▸ TASK DETAILS
Could you write out exactly the lines from the one that contains "2021-12-21 07:28:55, total: 28411.989, p: -210.930, delta:7.000" through the last line of the listing below, both included and nothing more?

┌────────

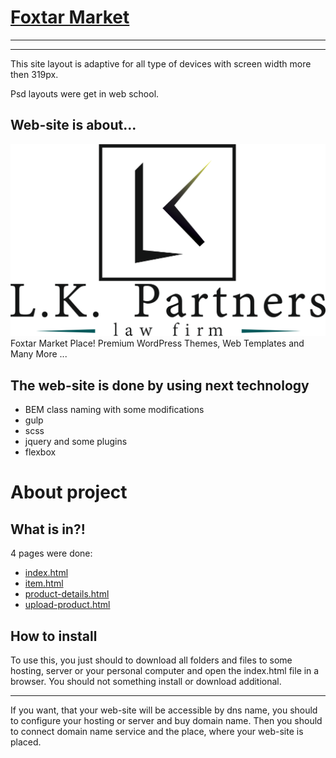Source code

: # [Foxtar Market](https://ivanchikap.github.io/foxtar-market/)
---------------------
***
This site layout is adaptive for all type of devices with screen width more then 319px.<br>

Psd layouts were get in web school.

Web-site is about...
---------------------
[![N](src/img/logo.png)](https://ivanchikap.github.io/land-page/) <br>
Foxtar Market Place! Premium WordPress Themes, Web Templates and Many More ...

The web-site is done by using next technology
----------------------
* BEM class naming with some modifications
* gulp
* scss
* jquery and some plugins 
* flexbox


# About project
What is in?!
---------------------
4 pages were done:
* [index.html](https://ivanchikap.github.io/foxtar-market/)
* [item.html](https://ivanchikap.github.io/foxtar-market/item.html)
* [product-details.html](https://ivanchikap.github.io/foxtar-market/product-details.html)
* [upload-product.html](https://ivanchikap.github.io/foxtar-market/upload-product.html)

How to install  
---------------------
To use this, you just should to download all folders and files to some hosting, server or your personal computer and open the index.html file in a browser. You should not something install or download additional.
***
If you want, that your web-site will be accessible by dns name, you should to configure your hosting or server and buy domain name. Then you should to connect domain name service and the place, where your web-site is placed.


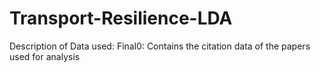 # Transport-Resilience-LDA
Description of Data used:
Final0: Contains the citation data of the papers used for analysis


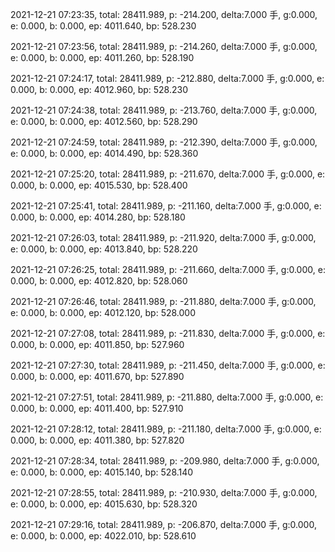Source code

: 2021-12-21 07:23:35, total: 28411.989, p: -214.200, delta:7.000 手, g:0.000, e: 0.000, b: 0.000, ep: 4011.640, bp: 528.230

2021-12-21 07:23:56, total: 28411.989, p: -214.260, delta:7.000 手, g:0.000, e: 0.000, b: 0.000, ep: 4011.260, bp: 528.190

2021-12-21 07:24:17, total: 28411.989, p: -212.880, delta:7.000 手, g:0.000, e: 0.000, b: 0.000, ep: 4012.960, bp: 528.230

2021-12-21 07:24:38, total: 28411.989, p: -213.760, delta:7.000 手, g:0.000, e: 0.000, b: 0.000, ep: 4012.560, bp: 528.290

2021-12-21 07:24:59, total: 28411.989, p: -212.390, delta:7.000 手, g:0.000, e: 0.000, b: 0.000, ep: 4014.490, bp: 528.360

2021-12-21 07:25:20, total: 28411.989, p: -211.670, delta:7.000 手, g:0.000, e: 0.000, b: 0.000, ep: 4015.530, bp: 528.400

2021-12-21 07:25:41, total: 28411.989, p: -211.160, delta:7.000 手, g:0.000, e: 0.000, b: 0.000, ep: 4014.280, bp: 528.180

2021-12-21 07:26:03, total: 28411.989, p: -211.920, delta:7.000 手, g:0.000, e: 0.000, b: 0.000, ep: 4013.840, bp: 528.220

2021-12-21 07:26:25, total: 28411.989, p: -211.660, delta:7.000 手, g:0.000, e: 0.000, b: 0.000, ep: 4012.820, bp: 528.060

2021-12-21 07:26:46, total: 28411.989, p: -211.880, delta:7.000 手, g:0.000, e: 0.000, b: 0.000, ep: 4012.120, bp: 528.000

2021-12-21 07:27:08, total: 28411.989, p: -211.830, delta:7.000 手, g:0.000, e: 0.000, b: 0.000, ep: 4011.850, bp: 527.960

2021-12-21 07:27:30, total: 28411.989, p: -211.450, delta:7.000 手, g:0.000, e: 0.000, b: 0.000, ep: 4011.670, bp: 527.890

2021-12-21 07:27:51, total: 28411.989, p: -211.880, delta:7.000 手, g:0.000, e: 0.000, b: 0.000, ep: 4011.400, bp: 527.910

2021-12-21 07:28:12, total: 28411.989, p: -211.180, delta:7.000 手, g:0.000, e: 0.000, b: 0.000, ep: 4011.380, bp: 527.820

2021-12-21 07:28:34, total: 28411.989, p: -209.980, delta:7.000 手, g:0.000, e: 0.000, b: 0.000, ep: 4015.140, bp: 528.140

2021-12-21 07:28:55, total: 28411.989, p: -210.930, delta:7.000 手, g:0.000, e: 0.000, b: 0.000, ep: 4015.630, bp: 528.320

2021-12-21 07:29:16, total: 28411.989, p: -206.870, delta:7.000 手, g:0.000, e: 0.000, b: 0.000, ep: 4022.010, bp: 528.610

└────────

▸ EXERCISE ANSWER
2021-12-21 07:28:55, total: 28411.989, p: -210.930, delta:7.000 手, g:0.000, e: 0.000, b: 0.000, ep: 4015.630, bp: 528.320

2021-12-21 07:29:16, total: 28411.989, p: -206.870, delta:7.000 手, g:0.000, e: 0.000, b: 0.000, ep: 4022.010, bp: 528.610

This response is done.